Exercise details =
Every line below must be copied as written, except for pictures.

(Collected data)
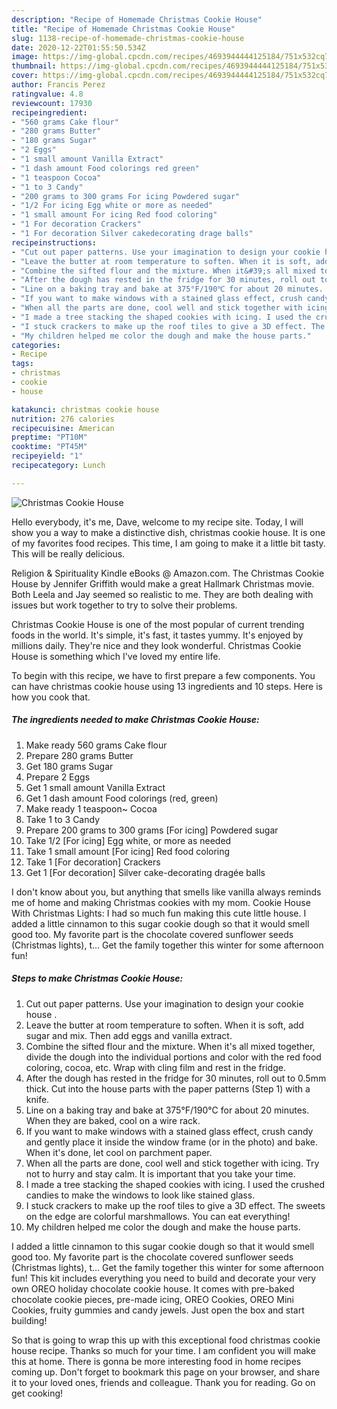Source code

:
```yaml
---
description: "Recipe of Homemade Christmas Cookie House"
title: "Recipe of Homemade Christmas Cookie House"
slug: 1138-recipe-of-homemade-christmas-cookie-house
date: 2020-12-22T01:55:50.534Z
image: https://img-global.cpcdn.com/recipes/4693944444125184/751x532cq70/christmas-cookie-house-recipe-main-photo.jpg
thumbnail: https://img-global.cpcdn.com/recipes/4693944444125184/751x532cq70/christmas-cookie-house-recipe-main-photo.jpg
cover: https://img-global.cpcdn.com/recipes/4693944444125184/751x532cq70/christmas-cookie-house-recipe-main-photo.jpg
author: Francis Perez
ratingvalue: 4.8
reviewcount: 17930
recipeingredient:
- "560 grams Cake flour"
- "280 grams Butter"
- "180 grams Sugar"
- "2 Eggs"
- "1 small amount Vanilla Extract"
- "1 dash amount Food colorings red green"
- "1 teaspoon Cocoa"
- "1 to 3 Candy"
- "200 grams to 300 grams For icing Powdered sugar"
- "1/2 For icing Egg white or more as needed"
- "1 small amount For icing Red food coloring"
- "1 For decoration Crackers"
- "1 For decoration Silver cakedecorating drage balls"
recipeinstructions:
- "Cut out paper patterns. Use your imagination to design your cookie house ."
- "Leave the butter at room temperature to soften. When it is soft, add sugar and mix. Then add eggs and vanilla extract."
- "Combine the sifted flour and the mixture. When it&#39;s all mixed together, divide the dough into the individual portions and color with the red food coloring, cocoa, etc. Wrap with cling film and rest in the fridge."
- "After the dough has rested in the fridge for 30 minutes, roll out to 0.5mm thick. Cut into the house parts with the paper patterns (Step 1) with a knife."
- "Line on a baking tray and bake at 375°F/190℃ for about 20 minutes. When they are baked, cool on a wire rack."
- "If you want to make windows with a stained glass effect, crush candy and gently place it inside the window frame (or in the photo) and bake. When it&#39;s done, let cool on parchment paper."
- "When all the parts are done, cool well and stick together with icing. Try not to hurry and stay calm. It is important that you take your time."
- "I made a tree stacking the shaped cookies with icing. I used the crushed candies to make the windows to look like stained glass."
- "I stuck crackers to make up the roof tiles to give a 3D effect. The sweets on the edge are colorful marshmallows. You can eat everything!"
- "My children helped me color the dough and make the house parts."
categories:
- Recipe
tags:
- christmas
- cookie
- house

katakunci: christmas cookie house 
nutrition: 276 calories
recipecuisine: American
preptime: "PT10M"
cooktime: "PT45M"
recipeyield: "1"
recipecategory: Lunch

---
```



![Christmas Cookie House](https://img-global.cpcdn.com/recipes/4693944444125184/751x532cq70/christmas-cookie-house-recipe-main-photo.jpg)

Hello everybody, it's me, Dave, welcome to my recipe site. Today, I will show you a way to make a distinctive dish, christmas cookie house. It is one of my favorites food recipes. This time, I am going to make it a little bit tasty. This will be really delicious.

Religion &amp; Spirituality Kindle eBooks @ Amazon.com. The Christmas Cookie House by Jennifer Griffith would make a great Hallmark Christmas movie. Both Leela and Jay seemed so realistic to me. They are both dealing with issues but work together to try to solve their problems.

Christmas Cookie House is one of the most popular of current trending foods in the world. It's simple, it's fast, it tastes yummy. It's enjoyed by millions daily. They're nice and they look wonderful. Christmas Cookie House is something which I've loved my entire life.


To begin with this recipe, we have to first prepare a few components. You can have christmas cookie house using 13 ingredients and 10 steps. Here is how you cook that.

<!--inarticleads1-->

##### The ingredients needed to make Christmas Cookie House:

1. Make ready 560 grams Cake flour
1. Prepare 280 grams Butter
1. Get 180 grams Sugar
1. Prepare 2 Eggs
1. Get 1 small amount Vanilla Extract
1. Get 1 dash amount Food colorings (red, green)
1. Make ready 1 teaspoon~ Cocoa
1. Take 1 to 3 Candy
1. Prepare 200 grams to 300 grams [For icing] Powdered sugar
1. Take 1/2 [For icing] Egg white, or more as needed
1. Take 1 small amount [For icing] Red food coloring
1. Take 1 [For decoration] Crackers
1. Get 1 [For decoration] Silver cake-decorating dragée balls


I don&#39;t know about you, but anything that smells like vanilla always reminds me of home and making Christmas cookies with my mom. Cookie House With Christmas Lights: I had so much fun making this cute little house. I added a little cinnamon to this sugar cookie dough so that it would smell good too. My favorite part is the chocolate covered sunflower seeds (Christmas lights), t… Get the family together this winter for some afternoon fun! 

<!--inarticleads2-->

##### Steps to make Christmas Cookie House:

1. Cut out paper patterns. Use your imagination to design your cookie house .
1. Leave the butter at room temperature to soften. When it is soft, add sugar and mix. Then add eggs and vanilla extract.
1. Combine the sifted flour and the mixture. When it&#39;s all mixed together, divide the dough into the individual portions and color with the red food coloring, cocoa, etc. Wrap with cling film and rest in the fridge.
1. After the dough has rested in the fridge for 30 minutes, roll out to 0.5mm thick. Cut into the house parts with the paper patterns (Step 1) with a knife.
1. Line on a baking tray and bake at 375°F/190℃ for about 20 minutes. When they are baked, cool on a wire rack.
1. If you want to make windows with a stained glass effect, crush candy and gently place it inside the window frame (or in the photo) and bake. When it&#39;s done, let cool on parchment paper.
1. When all the parts are done, cool well and stick together with icing. Try not to hurry and stay calm. It is important that you take your time.
1. I made a tree stacking the shaped cookies with icing. I used the crushed candies to make the windows to look like stained glass.
1. I stuck crackers to make up the roof tiles to give a 3D effect. The sweets on the edge are colorful marshmallows. You can eat everything!
1. My children helped me color the dough and make the house parts.


I added a little cinnamon to this sugar cookie dough so that it would smell good too. My favorite part is the chocolate covered sunflower seeds (Christmas lights), t… Get the family together this winter for some afternoon fun! This kit includes everything you need to build and decorate your very own OREO holiday chocolate cookie house. It comes with pre-baked chocolate cookie pieces, pre-made icing, OREO Cookies, OREO Mini Cookies, fruity gummies and candy jewels. Just open the box and start building! 

So that is going to wrap this up with this exceptional food christmas cookie house recipe. Thanks so much for your time. I am confident you will make this at home. There is gonna be more interesting food in home recipes coming up. Don't forget to bookmark this page on your browser, and share it to your loved ones, friends and colleague. Thank you for reading. Go on get cooking!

Task solution =
Source code

:
```yaml
---
description: "Recipe of Homemade Christmas Cookie House"
title: "Recipe of Homemade Christmas Cookie House"
slug: 1138-recipe-of-homemade-christmas-cookie-house
date: 2020-12-22T01:55:50.534Z
image: https://img-global.cpcdn.com/recipes/4693944444125184/751x532cq70/christmas-cookie-house-recipe-main-photo.jpg
thumbnail: https://img-global.cpcdn.com/recipes/4693944444125184/751x532cq70/christmas-cookie-house-recipe-main-photo.jpg
cover: https://img-global.cpcdn.com/recipes/4693944444125184/751x532cq70/christmas-cookie-house-recipe-main-photo.jpg
author: Francis Perez
ratingvalue: 4.8
reviewcount: 17930
recipeingredient:
- "560 grams Cake flour"
- "280 grams Butter"
- "180 grams Sugar"
- "2 Eggs"
- "1 small amount Vanilla Extract"
- "1 dash amount Food colorings red green"
- "1 teaspoon Cocoa"
- "1 to 3 Candy"
- "200 grams to 300 grams For icing Powdered sugar"
- "1/2 For icing Egg white or more as needed"
- "1 small amount For icing Red food coloring"
- "1 For decoration Crackers"
- "1 For decoration Silver cakedecorating drage balls"
recipeinstructions:
- "Cut out paper patterns. Use your imagination to design your cookie house ."
- "Leave the butter at room temperature to soften. When it is soft, add sugar and mix. Then add eggs and vanilla extract."
- "Combine the sifted flour and the mixture. When it&#39;s all mixed together, divide the dough into the individual portions and color with the red food coloring, cocoa, etc. Wrap with cling film and rest in the fridge."
- "After the dough has rested in the fridge for 30 minutes, roll out to 0.5mm thick. Cut into the house parts with the paper patterns (Step 1) with a knife."
- "Line on a baking tray and bake at 375°F/190℃ for about 20 minutes. When they are baked, cool on a wire rack."
- "If you want to make windows with a stained glass effect, crush candy and gently place it inside the window frame (or in the photo) and bake. When it&#39;s done, let cool on parchment paper."
- "When all the parts are done, cool well and stick together with icing. Try not to hurry and stay calm. It is important that you take your time."
- "I made a tree stacking the shaped cookies with icing. I used the crushed candies to make the windows to look like stained glass."
- "I stuck crackers to make up the roof tiles to give a 3D effect. The sweets on the edge are colorful marshmallows. You can eat everything!"
- "My children helped me color the dough and make the house parts."
categories:
- Recipe
tags:
- christmas
- cookie
- house

katakunci: christmas cookie house 
nutrition: 276 calories
recipecuisine: American
preptime: "PT10M"
cooktime: "PT45M"
recipeyield: "1"
recipecategory: Lunch

---
```



![Christmas Cookie House](https://img-global.cpcdn.com/recipes/4693944444125184/751x532cq70/christmas-cookie-house-recipe-main-photo.jpg)

Hello everybody, it's me, Dave, welcome to my recipe site. Today, I will show you a way to make a distinctive dish, christmas cookie house. It is one of my favorites food recipes. This time, I am going to make it a little bit tasty. This will be really delicious.

Religion &amp; Spirituality Kindle eBooks @ Amazon.com. The Christmas Cookie House by Jennifer Griffith would make a great Hallmark Christmas movie. Both Leela and Jay seemed so realistic to me. They are both dealing with issues but work together to try to solve their problems.

Christmas Cookie House is one of the most popular of current trending foods in the world. It's simple, it's fast, it tastes yummy. It's enjoyed by millions daily. They're nice and they look wonderful. Christmas Cookie House is something which I've loved my entire life.


To begin with this recipe, we have to first prepare a few components. You can have christmas cookie house using 13 ingredients and 10 steps. Here is how you cook that.

<!--inarticleads1-->

##### The ingredients needed to make Christmas Cookie House:

1. Make ready 560 grams Cake flour
1. Prepare 280 grams Butter
1. Get 180 grams Sugar
1. Prepare 2 Eggs
1. Get 1 small amount Vanilla Extract
1. Get 1 dash amount Food colorings (red, green)
1. Make ready 1 teaspoon~ Cocoa
1. Take 1 to 3 Candy
1. Prepare 200 grams to 300 grams [For icing] Powdered sugar
1. Take 1/2 [For icing] Egg white, or more as needed
1. Take 1 small amount [For icing] Red food coloring
1. Take 1 [For decoration] Crackers
1. Get 1 [For decoration] Silver cake-decorating dragée balls


I don&#39;t know about you, but anything that smells like vanilla always reminds me of home and making Christmas cookies with my mom. Cookie House With Christmas Lights: I had so much fun making this cute little house. I added a little cinnamon to this sugar cookie dough so that it would smell good too. My favorite part is the chocolate covered sunflower seeds (Christmas lights), t… Get the family together this winter for some afternoon fun! 

<!--inarticleads2-->

##### Steps to make Christmas Cookie House:

1. Cut out paper patterns. Use your imagination to design your cookie house .
1. Leave the butter at room temperature to soften. When it is soft, add sugar and mix. Then add eggs and vanilla extract.
1. Combine the sifted flour and the mixture. When it&#39;s all mixed together, divide the dough into the individual portions and color with the red food coloring, cocoa, etc. Wrap with cling film and rest in the fridge.
1. After the dough has rested in the fridge for 30 minutes, roll out to 0.5mm thick. Cut into the house parts with the paper patterns (Step 1) with a knife.
1. Line on a baking tray and bake at 375°F/190℃ for about 20 minutes. When they are baked, cool on a wire rack.
1. If you want to make windows with a stained glass effect, crush candy and gently place it inside the window frame (or in the photo) and bake. When it&#39;s done, let cool on parchment paper.
1. When all the parts are done, cool well and stick together with icing. Try not to hurry and stay calm. It is important that you take your time.
1. I made a tree stacking the shaped cookies with icing. I used the crushed candies to make the windows to look like stained glass.
1. I stuck crackers to make up the roof tiles to give a 3D effect. The sweets on the edge are colorful marshmallows. You can eat everything!
1. My children helped me color the dough and make the house parts.


I added a little cinnamon to this sugar cookie dough so that it would smell good too. My favorite part is the chocolate covered sunflower seeds (Christmas lights), t… Get the family together this winter for some afternoon fun! This kit includes everything you need to build and decorate your very own OREO holiday chocolate cookie house. It comes with pre-baked chocolate cookie pieces, pre-made icing, OREO Cookies, OREO Mini Cookies, fruity gummies and candy jewels. Just open the box and start building! 

So that is going to wrap this up with this exceptional food christmas cookie house recipe. Thanks so much for your time. I am confident you will make this at home. There is gonna be more interesting food in home recipes coming up. Don't forget to bookmark this page on your browser, and share it to your loved ones, friends and colleague. Thank you for reading. Go on get cooking!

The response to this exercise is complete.